AW: [07.05.2008] Es wird Zeit aufzufallen
Die ersten Spritzer des Blutes benetzten die bebende Zunge des schuppigen Riesen, der begierig wartete. Wo sie auftrafen war es, als schlügen winzige Meteoriten aus Wonne in sie hinein. Zuerst war es wie Feuer, dann wie Eis. Mit einem Knistern der Nerven verästelte sich der Geschmack, zuckte hier hin und dort hin um dann in einer wohligen Welle zu verebben. Blut war niemals etwas schlechtes. Es war normal, dass es aus dem Futter herausspritzte, wenn man es zermalmte. Aber das Blut der belebten Leichname war etwas völlig anderes. Es sorgte dafür, dass man wuchs, weit über das gewöhnliche Maß hinaus. Man fühlte sich größer und man fühlte sich nach mehr. Je mehr man davon trank, desto klarer wurden die Dinge. Plötzlich sah man Vernetzungen und Zusammenhänge, wo ansonsten nur roher Instinkt arbeitete. Futter war gut, aber wenn man einen Plan machte, konnte man mit wenig Mühe viel mehr und viel besseres Futter bekommen. Dafür benötigte man aber zunächst das Bewusstsein, dass es so etwas wie Pläne überhaupt geben konnte. Das war die eigentliche Macht des Blutes. Natürlich gab es enorme Stärke, aber sie war niemals schwach gewesen. Sicher dehnte es die Zeit, aber ihre Art war ohnehin langlebig und wurde alt, das spürte sie in ihren Knochen und im Gesang ihrer Ahnen. Das alles waren aber nur nette Spielereien. Viel wichtiger als alles, war das Bewusstsein. Dessen wurde sie sich gerade klar. Alleine dass sie so etwas fühlte, machte deutlich, dass sie langsam wieder die Alte wurde.

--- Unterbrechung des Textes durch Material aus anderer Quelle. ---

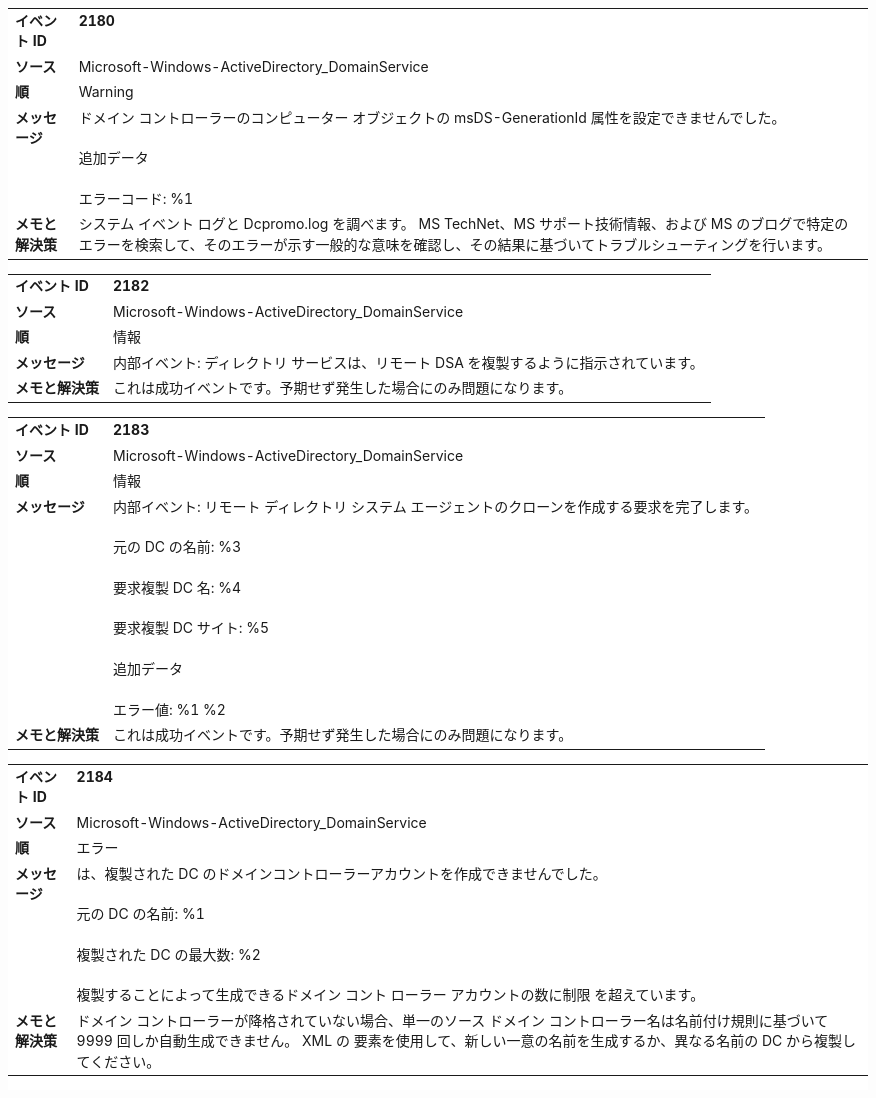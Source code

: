 |||  
|-|-|  
|**イベント ID**|**2180**|  
|**ソース**|Microsoft-Windows-ActiveDirectory_DomainService|  
|**順**|Warning|  
|**メッセージ**|ドメイン コントローラーのコンピューター オブジェクトの msDS-GenerationId 属性を設定できませんでした。<br /><br />追加データ<br /><br />エラーコード: %1|  
|**メモと解決策**|システム イベント ログと Dcpromo.log を調べます。 MS TechNet、MS サポート技術情報、および MS のブログで特定のエラーを検索して、そのエラーが示す一般的な意味を確認し、その結果に基づいてトラブルシューティングを行います。|  

|||  
|-|-|  
|**イベント ID**|**2182**|  
|**ソース**|Microsoft-Windows-ActiveDirectory_DomainService|  
|**順**|情報|  
|**メッセージ**|内部イベント: ディレクトリ サービスは、リモート DSA を複製するように指示されています。|  
|**メモと解決策**|これは成功イベントです。予期せず発生した場合にのみ問題になります。|  

|                          |                                                                                                                                                                                                                                                                   |
|--------------------------|-------------------------------------------------------------------------------------------------------------------------------------------------------------------------------------------------------------------------------------------------------------------|
|       **イベント ID**       |                                                                                                                             **2183**                                                                                                                              |
|        **ソース**        |                                                                                                          Microsoft-Windows-ActiveDirectory_DomainService                                                                                                          |
|       **順**       |                                                                                                                           情報                                                                                                                           |
|       **メッセージ**        | 内部イベント: *<COMPUTERNAME>* リモート ディレクトリ システム エージェントのクローンを作成する要求を完了します。<br /><br />元の DC の名前: %3<br /><br />要求複製 DC 名: %4<br /><br />要求複製 DC サイト: %5<br /><br />追加データ<br /><br />エラー値: %1 %2 |
| **メモと解決策** |                                                                                                     これは成功イベントです。予期せず発生した場合にのみ問題になります。                                                                                                      |

|                          |                                                                                                                                                                                                                                                                                                  |
|--------------------------|--------------------------------------------------------------------------------------------------------------------------------------------------------------------------------------------------------------------------------------------------------------------------------------------------|
|       **イベント ID**       |                                                                                                                                             **2184**                                                                                                                                             |
|        **ソース**        |                                                                                                                         Microsoft-Windows-ActiveDirectory_DomainService                                                                                                                          |
|       **順**       |                                                                                                                                              エラー                                                                                                                                               |
|       **メッセージ**        | *<COMPUTERNAME>* は、複製された DC のドメインコントローラーアカウントを作成できませんでした。<br /><br />元の DC の名前: %1<br /><br />複製された DC の最大数: %2<br /><br />複製することによって生成できるドメイン コント ローラー アカウントの数に制限 <em><COMPUTERNAME></em>を超えています。 |
| **メモと解決策** |              ドメイン コントローラーが降格されていない場合、単一のソース ドメイン コントローラー名は名前付け規則に基づいて 9999 回しか自動生成できません。 XML の <computername> 要素を使用して、新しい一意の名前を生成するか、異なる名前の DC から複製してください。              |

|                          |                                                                                                                                                                                                                                                                                                                                                                                                                                                                                                                                        |
|--------------------------|----------------------------------------------------------------------------------------------------------------------------------------------------------------------------------------------------------------------------------------------------------------------------------------------------------------------------------------------------------------------------------------------------------------------------------------------------------------------------------------------------------------------------------------|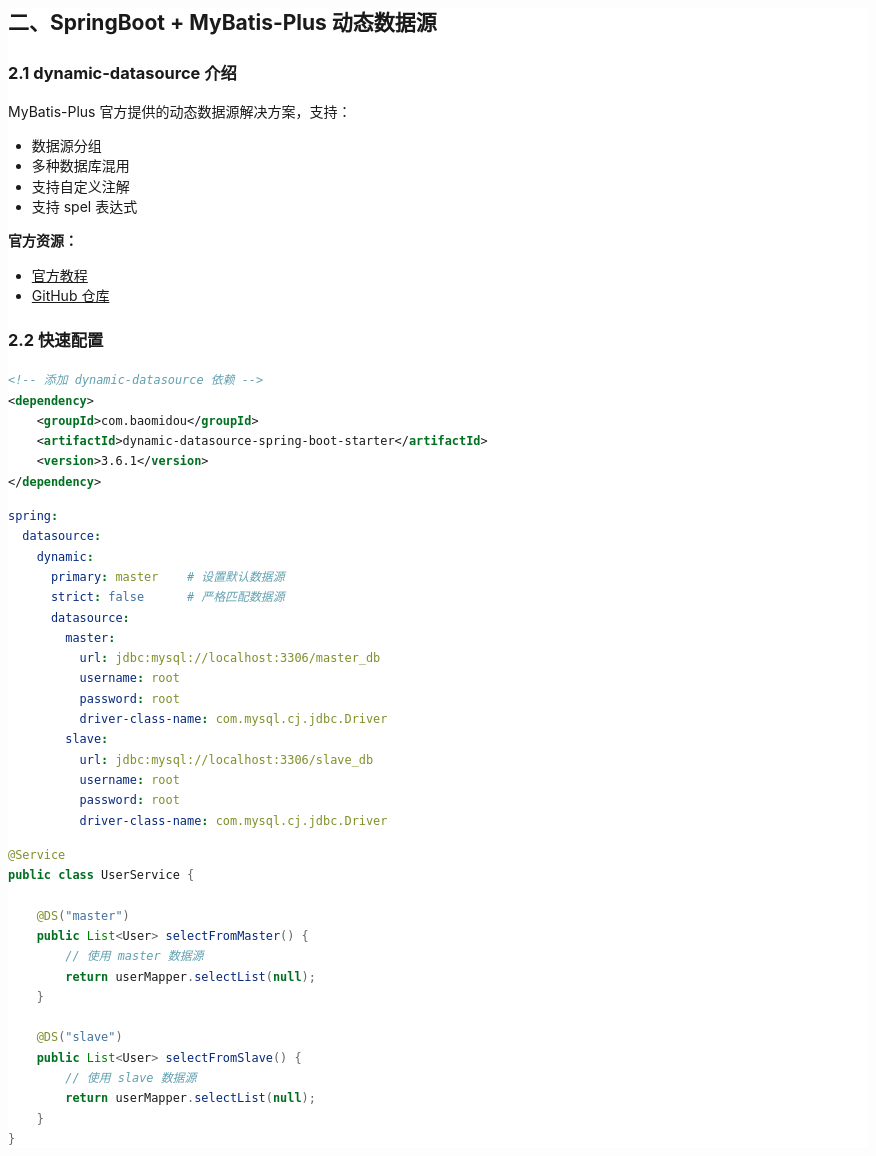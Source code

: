 ## 二、SpringBoot + MyBatis-Plus 动态数据源

### 2.1 dynamic-datasource 介绍

MyBatis-Plus 官方提供的动态数据源解决方案，支持：
- 数据源分组
- 多种数据库混用
- 支持自定义注解
- 支持 spel 表达式

**官方资源：**
- [官方教程](https://baomidou.com/guides/dynamic-datasource/)
- [GitHub 仓库](https://github.com/baomidou/dynamic-datasource)

### 2.2 快速配置

```xml
<!-- 添加 dynamic-datasource 依赖 -->
<dependency>
    <groupId>com.baomidou</groupId>
    <artifactId>dynamic-datasource-spring-boot-starter</artifactId>
    <version>3.6.1</version>
</dependency>
```

```yml
spring:
  datasource:
    dynamic:
      primary: master    # 设置默认数据源
      strict: false      # 严格匹配数据源
      datasource:
        master:
          url: jdbc:mysql://localhost:3306/master_db
          username: root
          password: root
          driver-class-name: com.mysql.cj.jdbc.Driver
        slave:
          url: jdbc:mysql://localhost:3306/slave_db
          username: root
          password: root
          driver-class-name: com.mysql.cj.jdbc.Driver
```

```java
@Service
public class UserService {
    
    @DS("master")
    public List<User> selectFromMaster() {
        // 使用 master 数据源
        return userMapper.selectList(null);
    }
    
    @DS("slave")
    public List<User> selectFromSlave() {
        // 使用 slave 数据源
        return userMapper.selectList(null);
    }
}
```
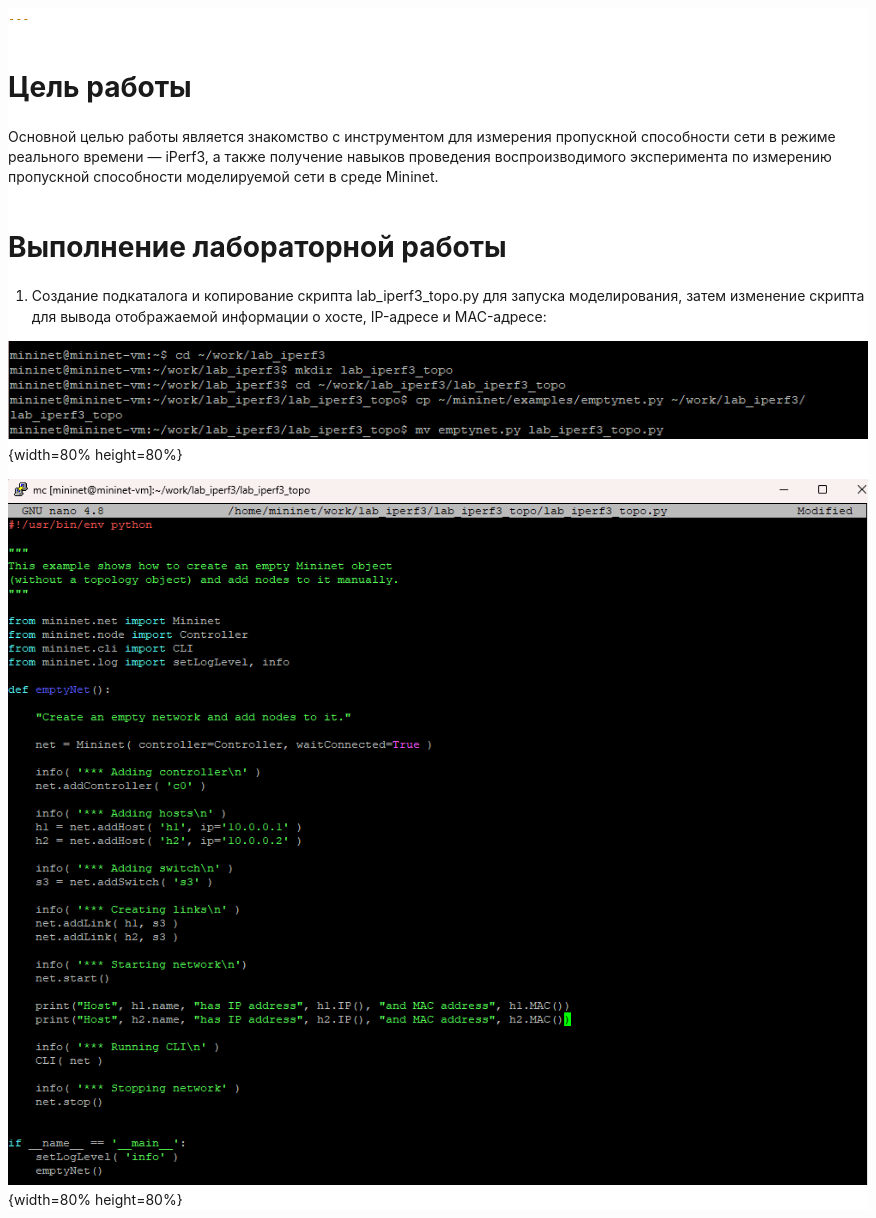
 ```yaml
---
```


# Цель работы

Основной целью работы является знакомство с инструментом для измерения пропускной способности сети в режиме реального времени — iPerf3, а также получение навыков проведения воспроизводимого эксперимента по измерению пропускной способности моделируемой сети в среде Mininet.

# Выполнение лабораторной работы

1. Создание подкаталога и копирование скрипта lab_iperf3_topo.py для запуска моделирования, затем изменение скрипта для вывода отображаемой информации о хосте, IP-адресе и MAC-адресе:

![Создание подкаталога и копирование скрипта lab_iperf3_topo.py](image/5.png){width=80% height=80%}

![Скрипт lab_iperf3_topo.py](image/1.png){width=80% height=80%}
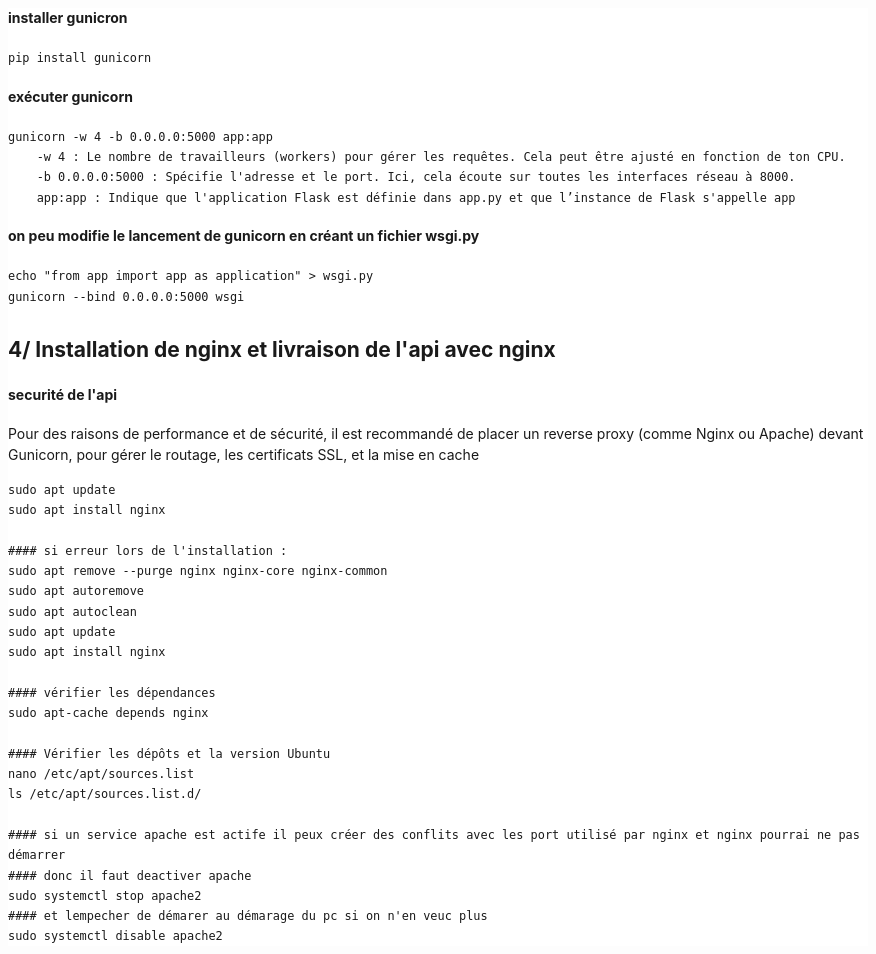 #### installer gunicron 
	pip install gunicorn

#### exécuter gunicorn 
	gunicorn -w 4 -b 0.0.0.0:5000 app:app
		-w 4 : Le nombre de travailleurs (workers) pour gérer les requêtes. Cela peut être ajusté en fonction de ton CPU.
		-b 0.0.0.0:5000 : Spécifie l'adresse et le port. Ici, cela écoute sur toutes les interfaces réseau à 8000.
		app:app : Indique que l'application Flask est définie dans app.py et que l’instance de Flask s'appelle app

#### on peu modifie le lancement de gunicorn en créant un fichier wsgi.py
	echo "from app import app as application" > wsgi.py
	gunicorn --bind 0.0.0.0:5000 wsgi 


## 4/ Installation de nginx et livraison de l'api avec nginx 
#### securité de l'api
Pour des raisons de performance et de sécurité, il est recommandé de placer un reverse proxy (comme Nginx ou Apache) devant Gunicorn, pour gérer le routage, les certificats SSL, et la mise en cache

	sudo apt update
	sudo apt install nginx
	
    #### si erreur lors de l'installation : 
    sudo apt remove --purge nginx nginx-core nginx-common
    sudo apt autoremove
    sudo apt autoclean
    sudo apt update
    sudo apt install nginx

    #### vérifier les dépendances
    sudo apt-cache depends nginx

    #### Vérifier les dépôts et la version Ubuntu
    nano /etc/apt/sources.list
    ls /etc/apt/sources.list.d/

    #### si un service apache est actife il peux créer des conflits avec les port utilisé par nginx et nginx pourrai ne pas démarrer 
    #### donc il faut deactiver apache
    sudo systemctl stop apache2
    #### et lempecher de démarer au démarage du pc si on n'en veuc plus 
    sudo systemctl disable apache2
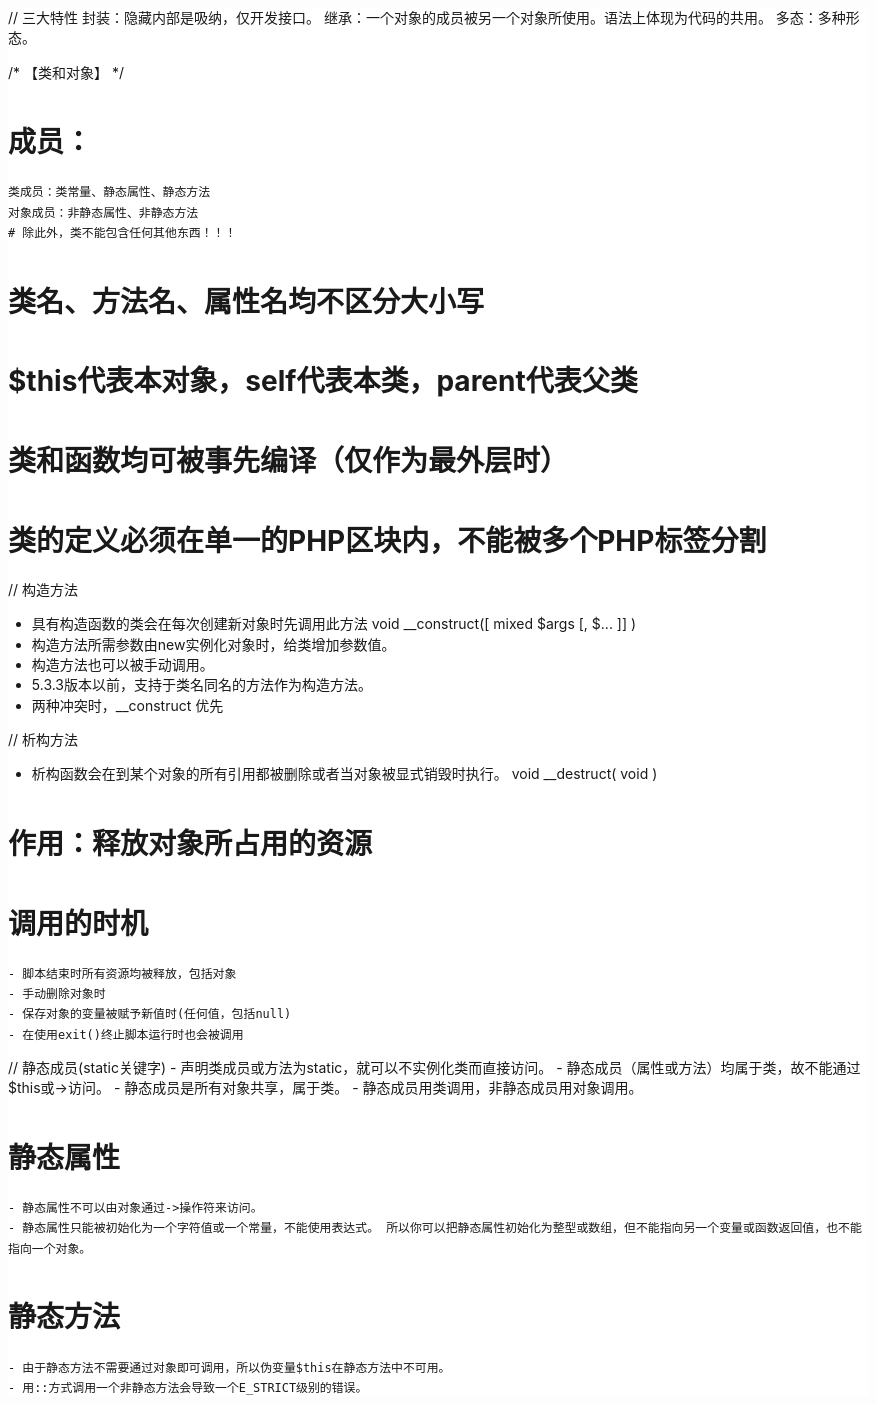 // 三大特性
封装：隐藏内部是吸纳，仅开发接口。
继承：一个对象的成员被另一个对象所使用。语法上体现为代码的共用。
多态：多种形态。


/* 【类和对象】 */
# 成员：
    类成员：类常量、静态属性、静态方法
    对象成员：非静态属性、非静态方法
    # 除此外，类不能包含任何其他东西！！！

# 类名、方法名、属性名均不区分大小写
# $this代表本对象，self代表本类，parent代表父类
# 类和函数均可被事先编译（仅作为最外层时）
# 类的定义必须在单一的PHP区块内，不能被多个PHP标签分割

// 构造方法
- 具有构造函数的类会在每次创建新对象时先调用此方法
void __construct([ mixed $args [, $... ]] )
- 构造方法所需参数由new实例化对象时，给类增加参数值。
- 构造方法也可以被手动调用。
- 5.3.3版本以前，支持于类名同名的方法作为构造方法。
- 两种冲突时，__construct 优先

// 析构方法
- 析构函数会在到某个对象的所有引用都被删除或者当对象被显式销毁时执行。
void __destruct( void )
# 作用：释放对象所占用的资源
# 调用的时机 
    - 脚本结束时所有资源均被释放，包括对象
    - 手动删除对象时
    - 保存对象的变量被赋予新值时(任何值，包括null)
    - 在使用exit()终止脚本运行时也会被调用

// 静态成员(static关键字)
    - 声明类成员或方法为static，就可以不实例化类而直接访问。
    - 静态成员（属性或方法）均属于类，故不能通过$this或->访问。
    - 静态成员是所有对象共享，属于类。
    - 静态成员用类调用，非静态成员用对象调用。
# 静态属性
    - 静态属性不可以由对象通过->操作符来访问。
    - 静态属性只能被初始化为一个字符值或一个常量，不能使用表达式。 所以你可以把静态属性初始化为整型或数组，但不能指向另一个变量或函数返回值，也不能指向一个对象。
# 静态方法
    - 由于静态方法不需要通过对象即可调用，所以伪变量$this在静态方法中不可用。
    - 用::方式调用一个非静态方法会导致一个E_STRICT级别的错误。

Es war ihr leicht möglich den Impuls zu unterdrücken, die Neue zu packen und zu verschlingen, obwohl sie voll von diesem köstlichem Blut war und es sicher eine Freude sein musste, wenn sie ihren Kiefer mit einem lautem Knall um den dürren Körper der Untoten zuschnappen ließ. Knochen würden Bersten und ihr Lebenssaft würde wie eine Blase zerplatzen und in ihren Schlund spritzen. Aber es war klüger dies nicht zu tun. Wenn man die Dinger zerfetzte und auffraß, konnte man nicht auf lange Sicht von ihnen nehmen. Außerdem schmeckten diese Leichen nicht wie richtige Leichen. Sie zerfaserten zu übel schmeckendem Staub, den man kaum geschluckt bekam, und der sich erstickend auf den Rachen legte. Nein, es war viel besser mit dieser hier zusammenzuarbeiten. Das hatte sie zuvor auch schon mit der anderen Leiche getan. Die, die fort gegangen war.
Die Echse erhob sich in ihrer Kammer und es war ein einschüchternder Anblick, wie sich der Koloss aus narbig, verschuppter Haut, knorrigen Panzerplatten, Klauen, Zähnen und einem Schädel so groß wie ein Kleinwagen herumwälzte. Wie konnte so etwas sich nur hier unten verstecken? Es gab hier mit Sicherheit mehr Gänge und Wege, die zu klein für dieses Ding waren. Die Antwort lag wohl in dem feinem Summen aus dem Bewusstsein des Tieres, dass klar machte, dass es nicht nur keine Angst vor den Untoten hatte, sondern regelrecht um sie zu wissen schien und sogar ein Gefühl hatte, wo sich noch mehr ihrer Art aufhielten. Wenn dieses Ding mit den Vampiren verbunden war, dann hatte es sich vielleicht einen Teil deren Talente angeeignet? Tiere dieser Art waren es gewohnt ungesehen und aus dem Hinterhalt anzugreifen. Sie schlichen sich an ihr Opfer heran, ungesehen, unbemerkt und schlugen dann völlig überraschend zu. Was wäre wohl, wenn dieses natürliche Talent durch die Künste der Verborgenen unterstützt würde?
Der mächtige Schwanz schlug aus, wand sich aber so geschickt und geschmeidig in der kleinen Kammer herum, dass er nichts berührte, außer schlammigem Wasser, das aufspritzte. Dann setze die Echse sich in Bewegung. Delta sollte ihr folgen, zumindest spürte sie, dass ihre neueste Freundin ein Ziel hatte und es teilen würde.